Une fois à l’intérieur du sanctuaire, les jeunes assaillants sont aspergés d’eau dans une purification rituelle, et le combat des boulettes de riz commence pour de bon. Des défis sont lancés des deux côtés, et les torches tambourinées au sol créent des étincelles. On dit que plus le tebo est secoué durant le combat, plus l’esprit du riz contenu dans les boulettes prend des forces. Après environ un quart d’heure, les jeunes réussissent à s’emparer du panier. Les boulettes sont ensuite distribuées aux habitants en tant que talismans qui leur apporteront bonne santé et longue vie.

Les jeunes se servent de feuilles de sakaki (Cleyera japonica) pour se protéger des étincelles.
Les jeunes se servent de feuilles de sakaki (Cleyera japonica) pour se protéger des étincelles.

Le festival Imazu Ômikoshi : les jeunes contre les anciens

(Le 7 octobre, Matsuyama, préfecture d’Ehime)

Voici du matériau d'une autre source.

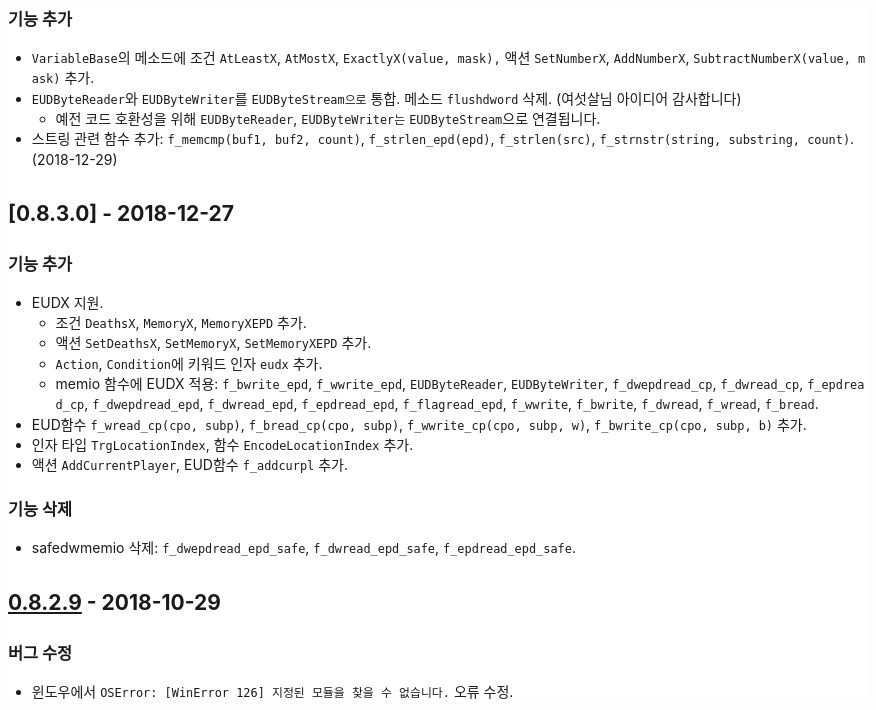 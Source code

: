 ### 기능 추가

- `VariableBase`의 메소드에 조건 `AtLeastX`, `AtMostX`, `ExactlyX(value, mask),` 액션 `SetNumberX`, `AddNumberX`, `SubtractNumberX(value, mask)` 추가.
- `EUDByteReader`와 `EUDByteWriter`를 `EUDByteStream으로` 통합. 메소드 `flushdword` 삭제. (여섯살님 아이디어 감사합니다)
  - 예전 코드 호환성을 위해 `EUDByteReader`, `EUDByteWriter는` `EUDByteStream`으로 연결됩니다.
- 스트링 관련 함수 추가: `f_memcmp(buf1, buf2, count)`, `f_strlen_epd(epd)`, `f_strlen(src)`, `f_strnstr(string, substring, count)`.
(2018-12-29)


## [0.8.3.0] - 2018-12-27

### 기능 추가

- EUDX 지원.
  - 조건 `DeathsX`, `MemoryX`, `MemoryXEPD` 추가.
  - 액션 `SetDeathsX`, `SetMemoryX`, `SetMemoryXEPD` 추가.
  - `Action`, `Condition`에 키워드 인자 `eudx` 추가.
  - memio 함수에 EUDX 적용: `f_bwrite_epd`, `f_wwrite_epd`, `EUDByteReader`, `EUDByteWriter`, `f_dwepdread_cp`, `f_dwread_cp`, `f_epdread_cp`, `f_dwepdread_epd`, `f_dwread_epd`, `f_epdread_epd`, `f_flagread_epd`, `f_wwrite`, `f_bwrite`, `f_dwread`, `f_wread`, `f_bread`.
- EUD함수 `f_wread_cp(cpo, subp)`, `f_bread_cp(cpo, subp)`, `f_wwrite_cp(cpo, subp, w)`, `f_bwrite_cp(cpo, subp, b)` 추가.
- 인자 타입 `TrgLocationIndex`, 함수 `EncodeLocationIndex` 추가.
- 액션 `AddCurrentPlayer`, EUD함수 `f_addcurpl` 추가.

### 기능 삭제

- safedwmemio 삭제: `f_dwepdread_epd_safe`, `f_dwread_epd_safe`, `f_epdread_epd_safe`.


## [0.8.2.9] - 2018-10-29

### 버그 수정

- 윈도우에서 `OSError: [WinError 126] 지정된 모듈을 찾을 수 없습니다.` 오류 수정.

[0.9.1.3]: https://github.com/armoha/euddraft/releases/download/v0.9.1.3/euddraft0.9.1.3.zip
[0.9.0.9]: https://github.com/armoha/euddraft/releases/download/v0.9.0.9/euddraft0.9.0.9.zip
[0.9.0.8]: https://github.com/armoha/euddraft/releases/download/v0.9.0.8/euddraft0.9.0.8.zip
[0.9.0.5]: https://github.com/armoha/euddraft/releases/download/v0.9.0.5/euddraft0.9.0.5.zip
[0.9.0.4]: https://github.com/armoha/euddraft/releases/download/v0.9.0.4/euddraft0.9.0.4.zip
[0.9.0.3]: https://github.com/armoha/euddraft/releases/download/v0.9.0.3/euddraft0.9.0.3.zip
[0.8.9.9]: https://github.com/armoha/euddraft/releases/download/v0.8.9.9/euddraft0.8.9.9.zip
[TBL 문자열 목록]: https://cafe.naver.com/edac/82819
[SQC 사용법]: https://cafe.naver.com/edac/74735
[soundlooper 사용법]: http://kein0011.blog.me/221409128228
[1e6fae3]: https://github.com/armoha/eudplib/commit/1e6fae3ac884e980741199c22fbddb06414f7f03
[0.8.2.9]: https://github.com/phu54321/euddraft/raw/master/latest/euddraft0.8.2.9.zip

Les mikoshi du festival sont promenés à travers la ville toute la journée
Les mikoshi du festival sont promenés à travers la ville toute la journée

Matsuyama, la capitale de la préfecture d’Ehime, sur l’île de Shikoku, est connue pour ses nombreux festivals d’automne déchaînés, avec des combats de mikoshi (autel portatif) où certains sont même lancés dans les rivières pour assurer une bonne pêche et une moisson généreuse. L’un des plus endiablés et celui d’Imazu Ômikoshi qui se déroule à Nishihabu, un port de pêche au sud-ouest de Matsuyama. Encore une fois, c’est un combat entre les anciens (qu’on appelle iemochi, « propriétaire de maison ») et les jeunes pour un mikoshi.

Le festival a lieu autour de deux sanctuaires, Mishima Daimyôjin et le sanctuaire de Sumiyoshi. La veille du festival, deux grands mikoshi défilent à l’intérieur de l’enceinte de Mishima Daimyôjin. Les vétérans portent un ancien mikoshi tandis que les jeunes portent celui de l’année d’avant. Si ce dernier a été très endommagé lors du festival précédent, cela peut prendre jusqu’à six mois de le réparer.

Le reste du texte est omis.